A Passion for Gardening by Twigs Way

A Passion for Gardening by Twigs Way is subtitled How the British Became a Nation of Gardeners.

I enjoyed looking at this book as much as reading it as it’s full of lovely old photographs of people standing proudly in their gardens, and old adverts from gardening magazines. It’s a great glimpse back in time to the beginning of plant life on this island of ours, which is to say there were very few plants indeed. Each band of invaders or settlers added more plants along the way, some more welcome than others.

I was interested to learn that weeding was one of the few ways that 16th century women could earn some money outside their home. They apparently had metal tipped gloves to help them in their task. Why don’t we have such things nowadays? I rarely bother with gloves as I like to get stuck in to the earth but sometimes I do wear them, especially if I know I’m going to be socialising soonish after my gardening stint, because people don’t half give you hard looks when they see that your nails are full of muck and the skin on your thumb and forefinger is manky black, despite scrubbing like crazy.

Anyway, this book has a foreword by Joe Swift, one of the more likeable gardening experts of this era’s crop of pundits. I still miss lovely old Geoff Hamilton.

If you want to get a glimpse inside the book you can do so here.
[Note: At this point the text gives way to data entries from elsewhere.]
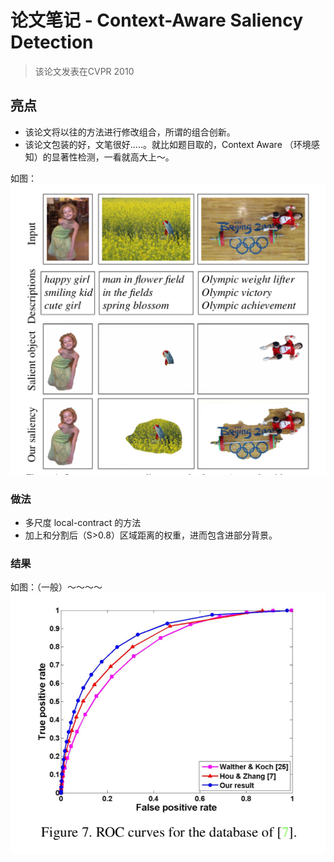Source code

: # 论文笔记 - Context-Aware Saliency Detection
> 该论文发表在CVPR 2010

## 亮点
- 该论文将以往的方法进行修改组合，所谓的组合创新。
- 该论文包装的好，文笔很好.....。就比如题目取的，Context Aware （环境感知）的显著性检测，一看就高大上～。

如图：
![fig1](imgs/CA_1.png)
### 做法
- 多尺度 local-contract 的方法
- 加上和分割后（S>0.8）区域距离的权重，进而包含进部分背景。

### 结果
如图：（一般）～～～～
![fig2](imgs/CA_2.png)
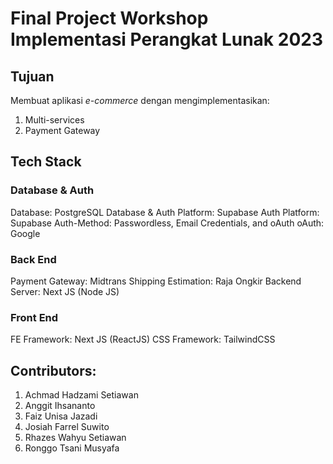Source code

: # Final Project Workshop Implementasi Perangkat Lunak 2023
## Tujuan
Membuat aplikasi *e-commerce* dengan mengimplementasikan:
1. Multi-services
2. Payment Gateway
## Tech Stack
### Database & Auth
Database: PostgreSQL
Database & Auth Platform: Supabase
Auth Platform: Supabase
Auth-Method: Passwordless, Email Credentials, and oAuth
oAuth: Google
### Back End
Payment Gateway: Midtrans
Shipping Estimation: Raja Ongkir
Backend Server: Next JS (Node JS)
### Front End
FE Framework: Next JS (ReactJS)
CSS Framework: TailwindCSS
## Contributors:
1. Achmad Hadzami Setiawan
2. Anggit Ihsananto
3. Faiz Unisa Jazadi
4. Josiah Farrel Suwito
5. Rhazes Wahyu Setiawan
6. Ronggo Tsani Musyafa
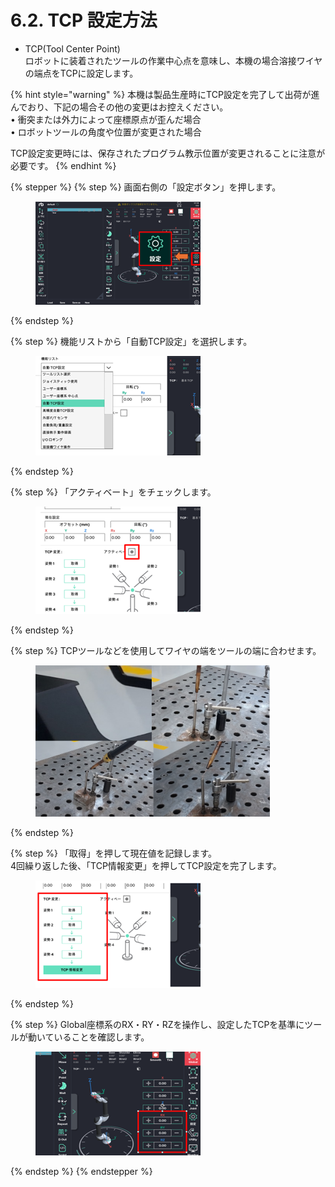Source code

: # 6.2. TCP 設定方法

* TCP(Tool Center Point) \
  ロボットに装着されたツールの作業中心点を意味し、本機の場合溶接ワイヤの端点をTCPに設定します。

{% hint style="warning" %}
本機は製品生産時にTCP設定を完了して出荷が進んでおり、下記の場合その他の変更はお控えください。\
• 衝突または外力によって座標原点が歪んだ場合\
• ロボットツールの角度や位置が変更された場合

TCP設定変更時には、保存されたプログラム教示位置が変更されることに注意が必要です。
{% endhint %}



{% stepper %}
{% step %}
画面右側の「設定ボタン」を押します。

<div align="left"><figure><img src="../.gitbook/assets/그림1.png" alt=""><figcaption></figcaption></figure></div>


{% endstep %}

{% step %}
機能リストから「自動TCP設定」を選択します。

<div align="left"><figure><img src="../.gitbook/assets/그림2.png" alt=""><figcaption></figcaption></figure></div>
{% endstep %}

{% step %}
「アクティベート」をチェックします。

<div align="left"><figure><img src="../.gitbook/assets/그림3.png" alt=""><figcaption></figcaption></figure></div>


{% endstep %}

{% step %}
TCPツールなどを使用してワイヤの端をツールの端に合わせます。

<div align="left"><figure><img src="../.gitbook/assets/그림4.png" alt="" width="375"><figcaption></figcaption></figure></div>


{% endstep %}

{% step %}
「取得」を押して現在値を記録します。\
4回繰り返した後、「TCP情報変更」を押してTCP設定を完了します。

<div align="left"><figure><img src="../.gitbook/assets/그림5.png" alt=""><figcaption></figcaption></figure></div>


{% endstep %}

{% step %}
Global座標系のRX・RY・RZを操作し、設定したTCPを基準にツールが動いていることを確認します。

<div align="left"><figure><img src="../.gitbook/assets/그림6.png" alt=""><figcaption></figcaption></figure></div>


{% endstep %}
{% endstepper %}
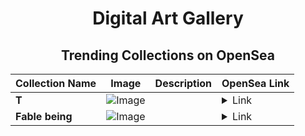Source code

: <div align="center">

# Digital Art Gallery

## Trending Collections on OpenSea

| Collection Name                       | Image                                                                                     | Description                       | OpenSea Link                                                                                          |
|---------------------------------------|-------------------------------------------------------------------------------------------|-----------------------------------|--------------------------------------------------------------------------------------------------------|
| **T** | ![Image](https://i.seadn.io/s/raw/files/996913debefdf1bfb635c222ad2c92ea.jpg?w=500&auto=format?w=200&auto=format) |  | <details><summary>Link</summary>[T](https://opensea.io/collection/t-2219)</details> |
| **Fable being** | ![Image](https://i.seadn.io/s/raw/files/bf0a590f719fb94aac38dd23accea363.png?w=500&auto=format?w=200&auto=format) |  | <details><summary>Link</summary>[Fable being](https://opensea.io/collection/fable-being)</details> |

</div>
This is the first book by the author Twigs Way which I have read but she is apparently a gardening historian and has published quite a few books on the subject. I was disappointed that although the subtitle is How the British Became a Nation of Gardeners, the book contents concentrate almost completely on England. It is only when you get very close to the end of the book that there are a couple of lines which mention that some Scots had contributed to horticulture but had migrated to England.

Much was made of the Yellow Book National Gardens Scheme which is an England/Wales charity, but there was no mention of Scotland’s Gardens Scheme a charity which has been going since 1931 which you can read about here.

Considering that whole books have been written about Scotland’s plant hunters, there were so many famous ones, and that in the past it seems that almost all the big estates in England were ruled by Scottish head gardeners it seems odd that a book on gardening history is so remiss. From what I’ve read in the past Scots seem to have cornered the market in gardening, not unlike the way Scottish nannies did for childcare.